# Sticky  CO2 (carbon dioxide) explained



## Guest

Remembering what you learned about photosynthesis in biology really comes into play here. Wink Plants use light energy to take in carbon dioxide, which they then use to build plant material from by using the carbon. When you have low light, the available light slows down the growth of plants and the carbon dioxide from fish and bacterial respiration is enough for the plants. The more light you have, the more carbon dioxide required to maintain optimal plant growth. Once you are around the medium light category, the carbon dioxide from the fish and bacteria isn’t enough to satisfy the needs of the plants, because of the increased light. It is then that you should look into alternative sources for carbon, whether it be injecting carbon dioxide or using a carbon supplement. When you have excess light that the plants are unable to use, algae can take that opportunity to flourish, especially if the nutrients are in excess as well.

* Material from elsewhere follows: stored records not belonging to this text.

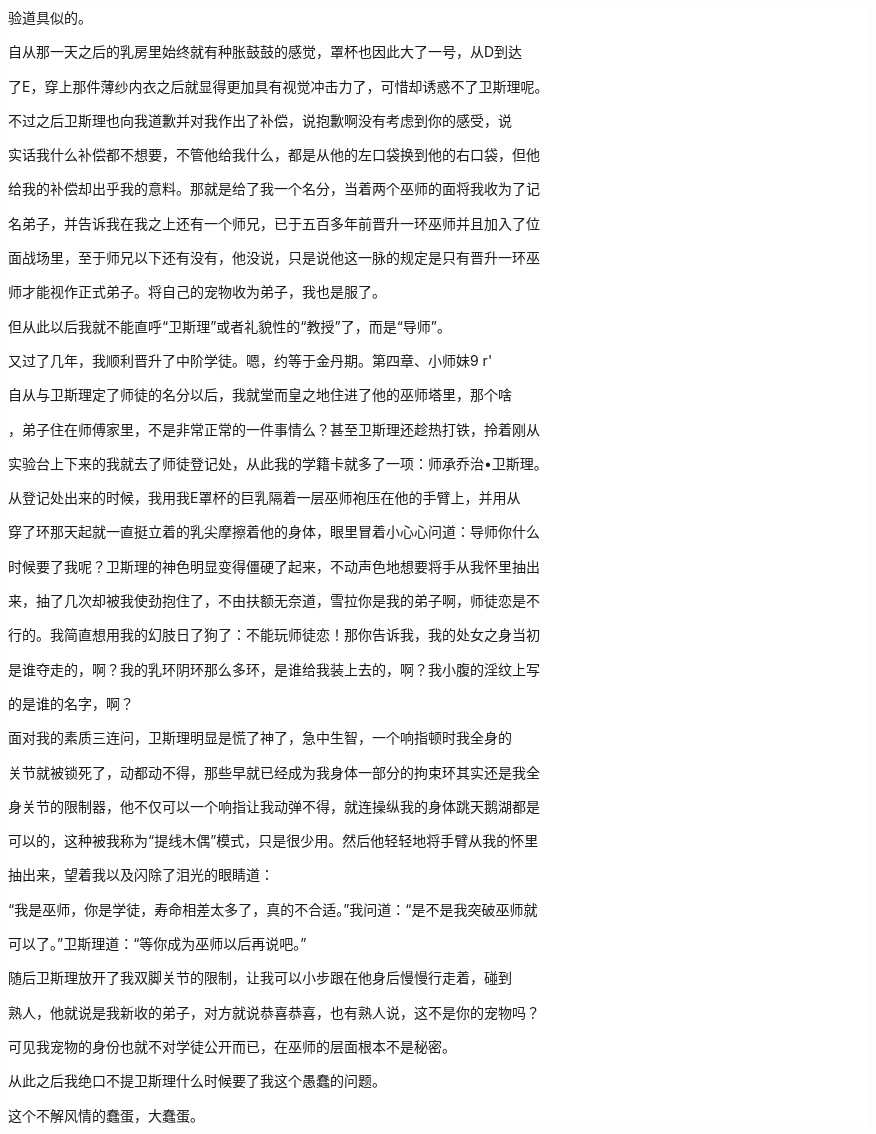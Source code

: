 验道具似的。

自从那一天之后的乳房里始终就有种胀鼓鼓的感觉，罩杯也因此大了一号，从D到达

了E，穿上那件薄纱内衣之后就显得更加具有视觉冲击力了，可惜却诱惑不了卫斯理呢。

不过之后卫斯理也向我道歉并对我作出了补偿，说抱歉啊没有考虑到你的感受，说

实话我什么补偿都不想要，不管他给我什么，都是从他的左口袋换到他的右口袋，但他

给我的补偿却出乎我的意料。那就是给了我一个名分，当着两个巫师的面将我收为了记

名弟子，并告诉我在我之上还有一个师兄，已于五百多年前晋升一环巫师并且加入了位

面战场里，至于师兄以下还有没有，他没说，只是说他这一脉的规定是只有晋升一环巫

师才能视作正式弟子。将自己的宠物收为弟子，我也是服了。

但从此以后我就不能直呼“卫斯理”或者礼貌性的“教授”了，而是“导师”。

又过了几年，我顺利晋升了中阶学徒。嗯，约等于金丹期。第四章、小师妹9 r'

自从与卫斯理定了师徒的名分以后，我就堂而皇之地住进了他的巫师塔里，那个啥

，弟子住在师傅家里，不是非常正常的一件事情么？甚至卫斯理还趁热打铁，拎着刚从

实验台上下来的我就去了师徒登记处，从此我的学籍卡就多了一项：师承乔治•卫斯理。

从登记处出来的时候，我用我E罩杯的巨乳隔着一层巫师袍压在他的手臂上，并用从

穿了环那天起就一直挺立着的乳尖摩擦着他的身体，眼里冒着小心心问道：导师你什么

时候要了我呢？卫斯理的神色明显变得僵硬了起来，不动声色地想要将手从我怀里抽出

来，抽了几次却被我使劲抱住了，不由扶额无奈道，雪拉你是我的弟子啊，师徒恋是不

行的。我简直想用我的幻肢日了狗了：不能玩师徒恋！那你告诉我，我的处女之身当初

是谁夺走的，啊？我的乳环阴环那么多环，是谁给我装上去的，啊？我小腹的淫纹上写

的是谁的名字，啊？

面对我的素质三连问，卫斯理明显是慌了神了，急中生智，一个响指顿时我全身的

关节就被锁死了，动都动不得，那些早就已经成为我身体一部分的拘束环其实还是我全

身关节的限制器，他不仅可以一个响指让我动弹不得，就连操纵我的身体跳天鹅湖都是

可以的，这种被我称为“提线木偶”模式，只是很少用。然后他轻轻地将手臂从我的怀里

抽出来，望着我以及闪除了泪光的眼睛道：

“我是巫师，你是学徒，寿命相差太多了，真的不合适。”我问道：“是不是我突破巫师就

可以了。”卫斯理道：“等你成为巫师以后再说吧。”

随后卫斯理放开了我双脚关节的限制，让我可以小步跟在他身后慢慢行走着，碰到

熟人，他就说是我新收的弟子，对方就说恭喜恭喜，也有熟人说，这不是你的宠物吗？

可见我宠物的身份也就不对学徒公开而已，在巫师的层面根本不是秘密。

从此之后我绝口不提卫斯理什么时候要了我这个愚蠢的问题。

这个不解风情的蠢蛋，大蠢蛋。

A carbon supplement that many aquarists use is Seachem’s Flourish Excel. It is not a fertilizer, but a carbon source. It seems to be almost as effective as injecting carbon dioxide when you have low-medium light over a tank. I would not say that it is equal to injecting carbon dioxide though, as this has not been my experience. I have also read on planted tank related forums that it has not proven to be as effective as carbon dioxide injection. On larger tanks, it can be an expensive alternative, as it is suggested that it be used every day or every other day. It is very good at getting rid of some types of algae and can even prevent some algaes. This is a better option for low-medium light, smaller tanks in my opinion.

*Yeast Method*
The yeast method is the cheapest way to inject carbon dioxide into an aquarium. Bottles are used with tubing and a diffuser. Inside the bottle, a mixture of sugar, yeast, and water are used. As the yeast ingests the sugar, fermentation occurs and carbon dioxide is released. The bottle must be airtight, with the airline sticking into it just about half an inch, so the gas can escape. On the other end of the airline is a diffuser. This can be a powerhead, airstone, or glass diffuser. I do not recommend using a glass diffuser with the yeast method, as usually there is not enough pressure to force the CO2 out of the ceramic disc of the glass diffuser and you risk having increased pressure in the bottle (could be messy). I have had good luck with powerheads (chop the bubbles up smaller) and limewood airstones (very fine bubbles). The smaller the bubbles, the longer they are in contact with the water. Here is a link to instructions and pictures: http://www.plantedtank.net/articles/DIY-Yeast-CO2/7/. The instructions use a drill to make a hole in the bottle top, but I have found that heating up a screwdriver (around the same diameter as your airline tubing or slightly smaller) up with a lighter or match will work just as well. Then you can use some pliers to pull the tubing through the hole. Many times, you do not even need silicone/sealant around the tubing, as the diameter of the screwdriver is smaller than the tubing and does not leave any space. Other methods of yeast CO2 injection are through store bought products. Hagen and Red Sea both make CO2 generators, which use yeast and sugar to produce CO2. These are going to be more expensive than making the system yourself.

*Pressurized*
Pressurized carbon dioxide is the most expensive method of getting carbon in the tank, but it is the most efficient. The yeast method does not provide a consistent flow of carbon dioxide and the levels fluctuate. Pressurized CO2 also can be setup and left alone until the tank needs refilling, while DIY CO2 (the yeast method) needs to have the mixture changed every 2-4 weeks to replenish the yeast and sugar. Finding an affordable CO2 system depends on how many aquariums you will be injecting CO2 into, what your budget is, and whether you want a package deal or can buy the pieces separately. The CO2 tank is going to be separate and you can find them locally or on the internet.

CO2 system parts:
The *regulator* is what you put onto the tank of carbon dioxide and regulates the flow. You can use any regulator, just be sure it will fit on your CO2 tank and can be used with tubing so that you can get the gas into the aquarium. Also, you want it to have low pressure and high pressure gauges. Many people stick to regulators marketed for aquariums. 2 of the more common brands are Milwaukee and JBJ. These can be bought from various places. I suggest doing a Google search for either brand (i.e. “Milwaukee regulator”) and finding the site with the best price. Another regulator type can be bought from a man named Rex Grigg. His website is http://www.bestaquariumregulator.com. He pieces together his own regulators, making them ready to use for aquariums. Azoo also makes a CO2 regulator and is sold at http://www.drsfostersmith.com. Along with the regulator, you can opt to have a solenoid, which when used with a timer can turn the CO2 on and off. When the solenoid is off, a valve is closed and the CO2 cannot get through. This is safe and while you may be worried about pressure building up in the CO2 tank, it may build up some pressure, but there is not risk of it “blowing up”.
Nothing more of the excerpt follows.